Однако, с половины января заметно, что день прибавляется. Чем дальше, тем заметнее. 9 марта — равноденствие, от солнца до солнца двенадцать часов, а в конце марта заря с зарей сходится. С половины апреля уже день не гаснет, только с утра до вечера он яркозолотой, а с вечера до утра яркорозовый. Днем на припеке снег тает, а в тени зимний холод. Около полудня талая вода журчит, ручья звенят и роются под снегом, а ночью все сковано, мороз градусов в тридцать. И все-таки всем существом ощущаешь воскресение природы, и эта весна — как чудный праздник, солнечно-яркий и светло-нарядный. Как будто каждый раз сам рождаешься на свет вместе с оживающей тундрой и тайгой.
В мае солнечный блеск как бы ожесточаются. На реках и озерах снег сходит, и гладкий лед блестит, как зеркало. В полночь большое красное солнце стоит на краю гладкого ледяного горизонта и жжет его своим колючим блеском и не может сжечь. Крутом протянулись багровые полосы, пучки золотых нитей. Все красно и расплавлено, все как будто пламенеет, самый воздух горит и не сгорает…
Солнце, блеск, а еды нет. Запасы с’едены. Жители выскребли из амбаров последние крохи, якуты подтянули пояса, гложут рыбьи головы и запивают кирпичным чаем, черным и густым, как смола. Собаки отпущены на волю, благо ездить нельзя, — дороги испортились. Никто их больше не кормит. От голода они качаются на ходу и лают беззвучно, каким-то хриплым шопотом.
Провизия у всех оскудела, даже у начальников и у попов. Кое у кого есть мясо, но оно выветрилось и прогоркло. Мука есть, но жир вышел, и жарить не на чем. Все, что осталось, безвкусно, как трава.

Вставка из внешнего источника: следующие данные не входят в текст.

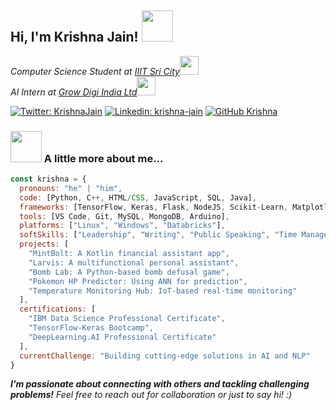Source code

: <h2> Hi, I'm Krishna Jain! <img src="https://media.giphy.com/media/mGcNjsfWAjY5AEZNw6/giphy.gif" width="50"></h2>

<p><em>Computer Science Student at <a href="https://www.iiits.ac.in/">IIIT Sri City</a><img src="https://media.giphy.com/media/fYSnHlufseco8Fh93Z/giphy.gif" width="30"></br>AI Intern at <a href="https://growdigiindia.com/">Grow Digi India Ltd</a><img src="https://media.giphy.com/media/WUlplcMpOCEmTGBtBW/giphy.gif" width="30"></em></p>

[![Twitter: KrishnaJain](https://img.shields.io/twitter/follow/KrishnaJain?style=social)](https://twitter.com/yourusername)
[![Linkedin: krishna-jain](https://img.shields.io/badge/-krishna-blue?style=flat-square&logo=Linkedin&logoColor=white&link=https://www.linkedin.com/in/krishna-jain/)](https://www.linkedin.com/in/krishna-jain/)
[![GitHub Krishna](https://img.shields.io/github/followers/KRISHNA-JAIN15?label=follow&style=social)](https://github.com/KRISHNA-JAIN15)

### <img src="https://raw.githubusercontent.com/yourusername/yourrepo/main/path/to/your-static-image.png" width="50"> A little more about me...  

```javascript
const krishna = {
  pronouns: "he" | "him",
  code: [Python, C++, HTML/CSS, JavaScript, SQL, Java],
  frameworks: [TensorFlow, Keras, Flask, NodeJS, Scikit-Learn, Matplotlib],
  tools: [VS Code, Git, MySQL, MongoDB, Arduino],
  platforms: ["Linux", "Windows", "Databricks"],
  softSkills: ["Leadership", "Writing", "Public Speaking", "Time Management"],
  projects: [
    "MintBolt: A Kotlin financial assistant app",
    "Larvis: A multifunctional personal assistant",
    "Bomb Lab: A Python-based bomb defusal game",
    "Pokemon HP Predictor: Using ANN for prediction",
    "Temperature Monitoring Hub: IoT-based real-time monitoring"
  ],
  certifications: [
    "IBM Data Science Professional Certificate",
    "TensorFlow-Keras Bootcamp",
    "DeepLearning.AI Professional Certificate"
  ],
  currentChallenge: "Building cutting-edge solutions in AI and NLP"
}
```
<em><b>I’m passionate about connecting with others and tackling challenging problems!</b> Feel free to reach out for collaboration or just to say hi! :)</em>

У нас, впрочем, и безвкусное подобралось. Каждый день за стол садятся пятьдесят человек, не считая посторонних. Не напасешься на такую ораву. Теперь негде купить, если бы даже было на что. Что запасли с осени — с’ели. Староста начинает сокращать выдачу. Мы со своей стороны получаем молчаливое право делать набеги на его кладовые и похищать все, что сколько-нибудь пригодно для еды.